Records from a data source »
>>

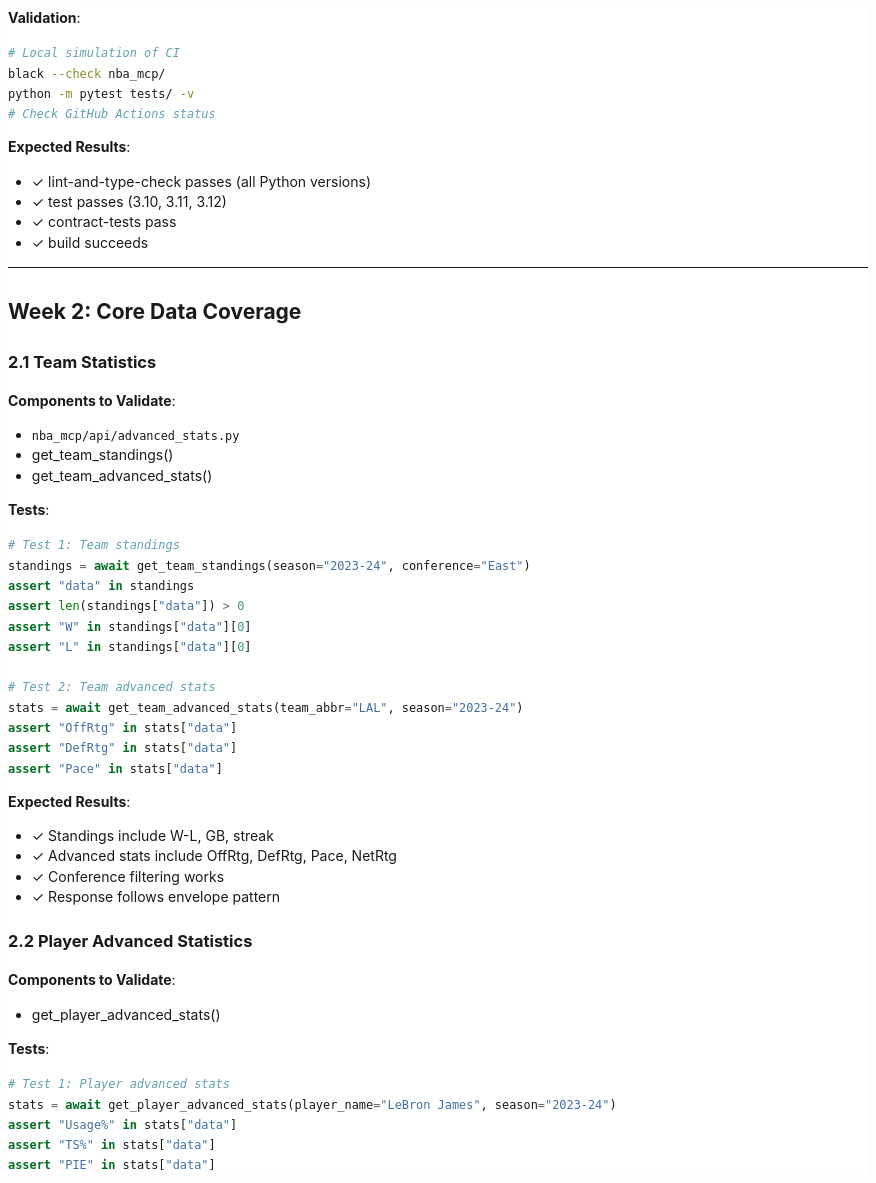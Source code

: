 **Validation**:
```bash
# Local simulation of CI
black --check nba_mcp/
python -m pytest tests/ -v
# Check GitHub Actions status
```

**Expected Results**:
- ✓ lint-and-type-check passes (all Python versions)
- ✓ test passes (3.10, 3.11, 3.12)
- ✓ contract-tests pass
- ✓ build succeeds

---

## Week 2: Core Data Coverage

### 2.1 Team Statistics

**Components to Validate**:
- `nba_mcp/api/advanced_stats.py`
- get_team_standings()
- get_team_advanced_stats()

**Tests**:
```python
# Test 1: Team standings
standings = await get_team_standings(season="2023-24", conference="East")
assert "data" in standings
assert len(standings["data"]) > 0
assert "W" in standings["data"][0]
assert "L" in standings["data"][0]

# Test 2: Team advanced stats
stats = await get_team_advanced_stats(team_abbr="LAL", season="2023-24")
assert "OffRtg" in stats["data"]
assert "DefRtg" in stats["data"]
assert "Pace" in stats["data"]
```

**Expected Results**:
- ✓ Standings include W-L, GB, streak
- ✓ Advanced stats include OffRtg, DefRtg, Pace, NetRtg
- ✓ Conference filtering works
- ✓ Response follows envelope pattern

### 2.2 Player Advanced Statistics

**Components to Validate**:
- get_player_advanced_stats()

**Tests**:
```python
# Test 1: Player advanced stats
stats = await get_player_advanced_stats(player_name="LeBron James", season="2023-24")
assert "Usage%" in stats["data"]
assert "TS%" in stats["data"]
assert "PIE" in stats["data"]
```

<<

Find the word "include" in the entries, and copy every line it shows up in.

- ✓ Standings include W-L, GB, streak
- ✓ Advanced stats include OffRtg, DefRtg, Pace, NetRtg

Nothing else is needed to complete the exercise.